1. – 4. Schuljahr

Chancen und Herausforderungen von Bilderbuch-Apps

Mechthild Dehn im Gespräch mit Alexandra und Michael Ritter
Mechthild Dehn: Gibt es eine Erfahrung, einen Anstoß für Ihre frühe Aufmerksamkeit auf Bilderbuch-Apps schon vor sechs Jahren?
Michael Ritter: Für mich war es eher eine Fremdheit, eine Distanz; ich habe eher Berührungsängste mit den sogenannten Neuen Medien. Im Zusammenhang eines Vortrags ergab sich eher zufällig die Notwendigkeit, sich dieser Spielart der Literatur zuzuwenden, und das hat einige Faszination ausgelöst.
Alexandra Ritter: Ich finde neue Entwicklungen immer sehr spannend; gerade auch im digitalen Bereich. Nun werden die Bilderbuch-Apps die klassischen Papierbilderbücher nicht ersetzen, sondern den Markt ergänzen. Mich interessiert in diesem Zusammenhang besonders, wie digitale Bilderbücher mit dem Bilderbuchstoff umgehen; was sie können, was Papierbilderbücher nicht können.

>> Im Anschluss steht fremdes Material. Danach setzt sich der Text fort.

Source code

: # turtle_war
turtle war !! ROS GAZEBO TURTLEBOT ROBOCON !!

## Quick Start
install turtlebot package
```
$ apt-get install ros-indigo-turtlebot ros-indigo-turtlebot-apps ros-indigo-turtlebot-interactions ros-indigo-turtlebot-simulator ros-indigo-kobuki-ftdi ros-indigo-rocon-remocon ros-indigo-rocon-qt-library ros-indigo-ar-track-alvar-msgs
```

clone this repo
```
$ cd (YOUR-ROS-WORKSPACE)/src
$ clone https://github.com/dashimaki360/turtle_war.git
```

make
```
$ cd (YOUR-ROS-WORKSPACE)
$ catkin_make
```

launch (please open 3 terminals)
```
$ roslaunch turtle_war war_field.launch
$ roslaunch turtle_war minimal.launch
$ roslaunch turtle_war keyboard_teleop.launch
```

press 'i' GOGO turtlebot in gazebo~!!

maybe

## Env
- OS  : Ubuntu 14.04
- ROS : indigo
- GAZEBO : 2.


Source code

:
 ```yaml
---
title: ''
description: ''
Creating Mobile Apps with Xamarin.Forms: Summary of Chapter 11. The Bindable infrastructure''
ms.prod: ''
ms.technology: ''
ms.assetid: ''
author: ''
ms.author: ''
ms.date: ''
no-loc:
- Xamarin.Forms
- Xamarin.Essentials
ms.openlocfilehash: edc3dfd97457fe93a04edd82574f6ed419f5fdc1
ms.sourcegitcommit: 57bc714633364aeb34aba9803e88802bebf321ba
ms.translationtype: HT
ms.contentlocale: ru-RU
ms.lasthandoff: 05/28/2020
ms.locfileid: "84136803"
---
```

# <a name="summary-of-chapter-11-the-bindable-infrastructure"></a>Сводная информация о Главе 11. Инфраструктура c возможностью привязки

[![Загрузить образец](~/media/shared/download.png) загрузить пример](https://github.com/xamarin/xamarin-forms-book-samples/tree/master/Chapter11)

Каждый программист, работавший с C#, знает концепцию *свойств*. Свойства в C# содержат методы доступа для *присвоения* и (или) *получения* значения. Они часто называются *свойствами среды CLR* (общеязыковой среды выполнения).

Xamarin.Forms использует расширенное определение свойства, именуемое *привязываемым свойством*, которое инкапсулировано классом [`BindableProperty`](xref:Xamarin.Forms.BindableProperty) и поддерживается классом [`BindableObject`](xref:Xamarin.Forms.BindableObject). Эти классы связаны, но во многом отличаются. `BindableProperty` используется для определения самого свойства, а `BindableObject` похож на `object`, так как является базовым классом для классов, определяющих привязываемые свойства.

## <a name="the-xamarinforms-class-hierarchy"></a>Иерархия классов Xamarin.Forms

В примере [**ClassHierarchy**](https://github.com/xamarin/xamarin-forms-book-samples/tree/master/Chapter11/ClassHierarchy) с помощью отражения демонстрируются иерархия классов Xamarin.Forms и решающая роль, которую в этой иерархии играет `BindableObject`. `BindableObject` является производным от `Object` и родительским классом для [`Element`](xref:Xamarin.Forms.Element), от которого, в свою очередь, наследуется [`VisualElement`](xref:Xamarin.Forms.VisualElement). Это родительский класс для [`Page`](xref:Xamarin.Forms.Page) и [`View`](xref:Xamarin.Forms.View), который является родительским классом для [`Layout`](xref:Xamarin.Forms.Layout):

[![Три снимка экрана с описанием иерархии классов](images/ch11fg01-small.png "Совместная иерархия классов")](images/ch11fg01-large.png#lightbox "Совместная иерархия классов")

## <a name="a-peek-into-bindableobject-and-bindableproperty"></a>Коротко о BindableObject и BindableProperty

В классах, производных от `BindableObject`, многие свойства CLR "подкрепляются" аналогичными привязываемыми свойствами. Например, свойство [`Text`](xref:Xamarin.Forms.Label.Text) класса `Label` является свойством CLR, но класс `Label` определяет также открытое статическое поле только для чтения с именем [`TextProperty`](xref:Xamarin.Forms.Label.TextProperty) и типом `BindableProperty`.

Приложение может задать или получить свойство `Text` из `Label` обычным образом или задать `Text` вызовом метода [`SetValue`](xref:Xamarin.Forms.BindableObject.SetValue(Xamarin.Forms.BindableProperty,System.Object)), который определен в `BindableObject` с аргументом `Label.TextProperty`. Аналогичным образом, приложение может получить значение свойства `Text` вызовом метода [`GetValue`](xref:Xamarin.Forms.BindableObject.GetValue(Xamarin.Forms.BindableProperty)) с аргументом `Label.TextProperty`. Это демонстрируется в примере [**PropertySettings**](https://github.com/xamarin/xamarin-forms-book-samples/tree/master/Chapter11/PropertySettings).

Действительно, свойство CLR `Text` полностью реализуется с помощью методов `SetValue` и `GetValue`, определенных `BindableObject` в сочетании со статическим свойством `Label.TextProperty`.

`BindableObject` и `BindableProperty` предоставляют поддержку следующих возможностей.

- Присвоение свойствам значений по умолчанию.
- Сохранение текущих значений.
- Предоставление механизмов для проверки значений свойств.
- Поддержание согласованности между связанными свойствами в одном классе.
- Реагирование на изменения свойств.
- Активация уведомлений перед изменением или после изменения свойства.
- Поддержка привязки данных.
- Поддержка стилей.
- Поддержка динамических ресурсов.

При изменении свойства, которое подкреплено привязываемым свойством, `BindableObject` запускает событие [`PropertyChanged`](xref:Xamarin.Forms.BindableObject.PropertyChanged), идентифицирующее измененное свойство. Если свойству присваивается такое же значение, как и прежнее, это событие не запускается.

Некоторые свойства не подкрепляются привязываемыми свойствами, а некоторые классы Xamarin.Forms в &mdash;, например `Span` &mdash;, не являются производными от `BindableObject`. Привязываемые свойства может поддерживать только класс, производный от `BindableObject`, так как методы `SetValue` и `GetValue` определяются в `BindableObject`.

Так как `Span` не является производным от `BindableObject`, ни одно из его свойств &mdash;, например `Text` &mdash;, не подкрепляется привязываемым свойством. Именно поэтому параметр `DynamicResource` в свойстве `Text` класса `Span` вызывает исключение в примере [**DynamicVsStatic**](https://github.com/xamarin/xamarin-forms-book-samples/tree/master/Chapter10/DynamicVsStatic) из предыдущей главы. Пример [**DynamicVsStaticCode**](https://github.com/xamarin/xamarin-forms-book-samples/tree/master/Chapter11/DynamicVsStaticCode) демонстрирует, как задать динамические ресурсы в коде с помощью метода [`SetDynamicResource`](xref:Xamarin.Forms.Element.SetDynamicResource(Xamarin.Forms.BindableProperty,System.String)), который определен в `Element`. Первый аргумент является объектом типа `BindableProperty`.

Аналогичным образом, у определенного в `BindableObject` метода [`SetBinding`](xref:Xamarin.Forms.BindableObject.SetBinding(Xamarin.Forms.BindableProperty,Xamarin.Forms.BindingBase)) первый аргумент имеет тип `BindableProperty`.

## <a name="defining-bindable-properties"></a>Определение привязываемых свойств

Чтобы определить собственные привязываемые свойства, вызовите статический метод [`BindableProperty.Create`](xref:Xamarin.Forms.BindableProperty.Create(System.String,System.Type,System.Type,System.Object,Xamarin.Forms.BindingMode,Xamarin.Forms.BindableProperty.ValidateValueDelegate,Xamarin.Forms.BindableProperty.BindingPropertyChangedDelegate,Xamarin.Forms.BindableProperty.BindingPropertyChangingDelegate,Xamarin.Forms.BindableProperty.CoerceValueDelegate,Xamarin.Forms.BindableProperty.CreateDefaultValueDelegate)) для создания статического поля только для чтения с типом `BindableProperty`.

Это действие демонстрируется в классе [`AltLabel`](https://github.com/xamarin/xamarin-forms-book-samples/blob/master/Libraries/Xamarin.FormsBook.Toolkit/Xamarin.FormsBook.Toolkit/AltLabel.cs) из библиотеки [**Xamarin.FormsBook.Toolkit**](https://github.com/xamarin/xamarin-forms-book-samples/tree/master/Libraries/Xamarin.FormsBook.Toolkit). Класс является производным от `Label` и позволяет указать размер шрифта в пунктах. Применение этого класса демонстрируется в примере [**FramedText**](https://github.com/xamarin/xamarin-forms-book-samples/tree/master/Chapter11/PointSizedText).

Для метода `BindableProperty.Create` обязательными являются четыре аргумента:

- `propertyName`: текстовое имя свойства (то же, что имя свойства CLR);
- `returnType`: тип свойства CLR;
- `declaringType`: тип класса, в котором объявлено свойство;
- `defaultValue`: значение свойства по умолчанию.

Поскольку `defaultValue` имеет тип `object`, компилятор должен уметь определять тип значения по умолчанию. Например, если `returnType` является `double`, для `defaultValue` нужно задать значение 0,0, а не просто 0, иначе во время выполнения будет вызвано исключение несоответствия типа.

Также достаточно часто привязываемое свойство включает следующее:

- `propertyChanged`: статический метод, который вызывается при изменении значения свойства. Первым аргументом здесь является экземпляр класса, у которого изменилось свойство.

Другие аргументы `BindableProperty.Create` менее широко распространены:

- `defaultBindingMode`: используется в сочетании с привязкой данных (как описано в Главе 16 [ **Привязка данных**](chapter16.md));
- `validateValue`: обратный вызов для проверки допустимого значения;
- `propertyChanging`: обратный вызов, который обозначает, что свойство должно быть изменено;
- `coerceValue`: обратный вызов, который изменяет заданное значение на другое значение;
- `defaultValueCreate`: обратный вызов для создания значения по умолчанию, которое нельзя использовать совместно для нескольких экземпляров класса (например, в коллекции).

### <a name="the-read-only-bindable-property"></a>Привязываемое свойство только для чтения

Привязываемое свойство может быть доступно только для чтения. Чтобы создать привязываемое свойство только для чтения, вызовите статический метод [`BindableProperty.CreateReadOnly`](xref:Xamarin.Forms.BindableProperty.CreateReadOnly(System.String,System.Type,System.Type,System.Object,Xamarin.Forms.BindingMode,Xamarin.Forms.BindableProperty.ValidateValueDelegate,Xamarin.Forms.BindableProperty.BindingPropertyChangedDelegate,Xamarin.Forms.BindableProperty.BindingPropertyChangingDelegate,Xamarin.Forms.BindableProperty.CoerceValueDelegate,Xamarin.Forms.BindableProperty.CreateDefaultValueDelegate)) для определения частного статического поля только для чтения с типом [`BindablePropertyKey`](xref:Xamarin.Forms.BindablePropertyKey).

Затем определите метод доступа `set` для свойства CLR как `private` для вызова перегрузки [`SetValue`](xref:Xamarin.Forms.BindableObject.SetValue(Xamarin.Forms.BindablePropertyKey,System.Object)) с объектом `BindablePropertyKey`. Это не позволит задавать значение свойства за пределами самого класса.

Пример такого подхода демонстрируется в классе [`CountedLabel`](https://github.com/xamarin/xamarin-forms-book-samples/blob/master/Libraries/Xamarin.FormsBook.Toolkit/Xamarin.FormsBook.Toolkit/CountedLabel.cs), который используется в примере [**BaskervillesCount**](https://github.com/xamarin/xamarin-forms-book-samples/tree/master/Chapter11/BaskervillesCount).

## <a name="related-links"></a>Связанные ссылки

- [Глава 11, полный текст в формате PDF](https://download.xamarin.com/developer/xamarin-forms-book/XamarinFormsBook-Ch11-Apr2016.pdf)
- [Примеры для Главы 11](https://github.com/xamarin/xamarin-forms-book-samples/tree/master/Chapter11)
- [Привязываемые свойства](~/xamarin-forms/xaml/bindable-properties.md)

MD: Der theoretische Anspruch Ihres aktuellen Forschungsprojekts ist, die Digitalisierung zu betrachten „als kulturelle(n) Transformationsprozess, der eine neue Form der Schriftkultur hervorbringt (Orland/Ritter 2019, S. 173).
MR: Das klingt abstrakt und man muss das auf zwei Ebenen betrachten. Konkret geht es erst einmal um die Frage, welche besondere literarische Substanz digitale Bilderbücher aufweisen und wie diese in Lesegesprächen von Kindern und Erwachsenen gemeinsam erschlossen werden kann. Dahinter steht die Frage, wie sich dabei das Lesen als kulturelle Praxis in digitalen Medien ganz grundsätzlich verändert. Das ist nicht im Rahmen eines Forschungsprojektes zu beantworten. Hier brauchen wir viele Puzzleteile, die das Bild einer sich weiterentwickelnden Lesetradition zusammensetzen.
MD: Erste Einblicke können wir gewinnen mit zwei Beispielen aus Ihren Fallstudien (2016 und 2019) zu den digitalen Bilderbüchern „Die große Wörterfabrikund „Lindbergh (Abb. 1 ). Für mich ist interessant zu erfahren, warum Sie zwei schriftaffine Bilderbücher ausgewählt haben; die Bilderbuchseite bleibt in der App immer dominant, auch bei den Filmsequenzen, den Accessoires, auch den akustischen Elementen.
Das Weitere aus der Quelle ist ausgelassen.